Task prompt: Scan the data, and whenever a line contains "String", copy it.

[Plain-text document sources]
◆ ◆ ◆ ◆

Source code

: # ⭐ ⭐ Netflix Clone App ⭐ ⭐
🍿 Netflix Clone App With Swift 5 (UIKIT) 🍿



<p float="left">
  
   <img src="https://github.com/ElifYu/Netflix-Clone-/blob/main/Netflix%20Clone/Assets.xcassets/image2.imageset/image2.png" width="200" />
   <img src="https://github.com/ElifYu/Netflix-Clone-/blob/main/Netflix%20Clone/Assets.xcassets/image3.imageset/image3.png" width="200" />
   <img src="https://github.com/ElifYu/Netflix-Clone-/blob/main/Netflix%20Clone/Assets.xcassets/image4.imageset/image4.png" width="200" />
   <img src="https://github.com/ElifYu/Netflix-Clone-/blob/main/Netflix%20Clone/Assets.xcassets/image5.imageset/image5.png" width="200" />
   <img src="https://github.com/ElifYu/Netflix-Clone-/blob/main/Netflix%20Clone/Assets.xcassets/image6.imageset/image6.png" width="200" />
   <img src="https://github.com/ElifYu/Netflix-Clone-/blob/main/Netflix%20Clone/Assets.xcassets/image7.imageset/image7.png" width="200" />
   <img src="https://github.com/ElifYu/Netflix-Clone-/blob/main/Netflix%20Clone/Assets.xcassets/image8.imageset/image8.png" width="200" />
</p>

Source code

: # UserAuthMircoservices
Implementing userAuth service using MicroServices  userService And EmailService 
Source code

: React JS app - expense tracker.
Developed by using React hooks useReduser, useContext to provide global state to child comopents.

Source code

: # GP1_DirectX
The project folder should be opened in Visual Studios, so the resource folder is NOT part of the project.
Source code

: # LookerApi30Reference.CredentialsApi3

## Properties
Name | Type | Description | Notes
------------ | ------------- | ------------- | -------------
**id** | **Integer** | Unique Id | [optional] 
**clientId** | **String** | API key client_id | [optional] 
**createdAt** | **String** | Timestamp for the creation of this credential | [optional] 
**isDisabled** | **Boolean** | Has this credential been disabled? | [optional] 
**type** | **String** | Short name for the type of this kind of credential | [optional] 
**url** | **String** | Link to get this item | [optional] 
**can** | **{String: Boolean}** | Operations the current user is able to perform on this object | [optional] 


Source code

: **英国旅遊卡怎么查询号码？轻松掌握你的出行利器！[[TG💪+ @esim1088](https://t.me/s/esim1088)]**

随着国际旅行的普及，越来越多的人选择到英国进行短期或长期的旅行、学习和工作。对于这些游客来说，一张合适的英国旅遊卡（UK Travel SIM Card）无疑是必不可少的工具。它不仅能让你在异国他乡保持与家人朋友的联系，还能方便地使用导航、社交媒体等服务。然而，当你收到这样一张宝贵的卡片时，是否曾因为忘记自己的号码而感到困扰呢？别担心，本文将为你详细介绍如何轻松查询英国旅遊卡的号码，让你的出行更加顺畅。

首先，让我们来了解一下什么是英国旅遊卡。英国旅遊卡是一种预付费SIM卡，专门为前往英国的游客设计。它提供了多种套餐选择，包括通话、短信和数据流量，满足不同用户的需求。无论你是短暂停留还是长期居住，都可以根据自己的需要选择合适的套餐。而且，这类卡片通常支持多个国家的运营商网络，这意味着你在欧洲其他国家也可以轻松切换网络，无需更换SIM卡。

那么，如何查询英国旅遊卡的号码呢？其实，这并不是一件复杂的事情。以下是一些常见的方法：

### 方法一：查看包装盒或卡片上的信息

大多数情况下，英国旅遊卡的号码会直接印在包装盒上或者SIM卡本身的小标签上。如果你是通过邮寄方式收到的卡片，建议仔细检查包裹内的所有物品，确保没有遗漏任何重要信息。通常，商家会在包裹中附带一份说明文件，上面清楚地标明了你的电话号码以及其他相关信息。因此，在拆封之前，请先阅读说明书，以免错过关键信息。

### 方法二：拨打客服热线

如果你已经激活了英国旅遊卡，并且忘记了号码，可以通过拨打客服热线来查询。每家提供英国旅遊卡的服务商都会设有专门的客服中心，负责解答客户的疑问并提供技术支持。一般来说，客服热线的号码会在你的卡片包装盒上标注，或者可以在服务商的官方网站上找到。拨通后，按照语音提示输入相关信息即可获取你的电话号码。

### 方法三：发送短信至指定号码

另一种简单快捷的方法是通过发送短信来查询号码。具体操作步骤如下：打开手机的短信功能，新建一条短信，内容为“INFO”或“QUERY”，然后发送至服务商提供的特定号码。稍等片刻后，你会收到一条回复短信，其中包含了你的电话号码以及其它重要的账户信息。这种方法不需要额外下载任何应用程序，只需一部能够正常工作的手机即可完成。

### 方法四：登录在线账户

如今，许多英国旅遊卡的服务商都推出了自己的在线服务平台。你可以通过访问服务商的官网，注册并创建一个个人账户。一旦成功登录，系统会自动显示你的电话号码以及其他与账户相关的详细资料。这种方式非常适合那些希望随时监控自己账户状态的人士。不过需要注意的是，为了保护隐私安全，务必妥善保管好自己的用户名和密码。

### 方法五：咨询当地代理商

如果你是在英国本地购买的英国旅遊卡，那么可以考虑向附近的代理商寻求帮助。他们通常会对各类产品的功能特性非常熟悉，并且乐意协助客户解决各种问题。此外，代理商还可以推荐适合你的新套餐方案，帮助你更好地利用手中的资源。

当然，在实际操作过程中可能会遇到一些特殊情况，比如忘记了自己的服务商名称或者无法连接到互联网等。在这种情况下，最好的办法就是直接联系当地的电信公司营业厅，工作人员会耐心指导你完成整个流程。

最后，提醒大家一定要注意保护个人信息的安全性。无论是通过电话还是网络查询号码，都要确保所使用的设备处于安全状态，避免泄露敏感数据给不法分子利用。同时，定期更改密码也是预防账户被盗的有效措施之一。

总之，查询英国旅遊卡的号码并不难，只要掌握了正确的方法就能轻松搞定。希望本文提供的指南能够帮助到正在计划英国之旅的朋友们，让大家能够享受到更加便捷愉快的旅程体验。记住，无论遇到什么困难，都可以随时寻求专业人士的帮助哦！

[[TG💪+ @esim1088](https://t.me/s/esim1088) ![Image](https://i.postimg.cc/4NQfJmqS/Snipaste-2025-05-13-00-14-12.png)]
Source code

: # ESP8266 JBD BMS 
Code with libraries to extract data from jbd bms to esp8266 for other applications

◆ ◆ ◆ ◆

Task response:
**clientId** | **String** | API key client_id | [optional] 
**createdAt** | **String** | Timestamp for the creation of this credential | [optional] 
**type** | **String** | Short name for the type of this kind of credential | [optional] 
**url** | **String** | Link to get this item | [optional] 
**can** | **{String: Boolean}** | Operations the current user is able to perform on this object | [optional] 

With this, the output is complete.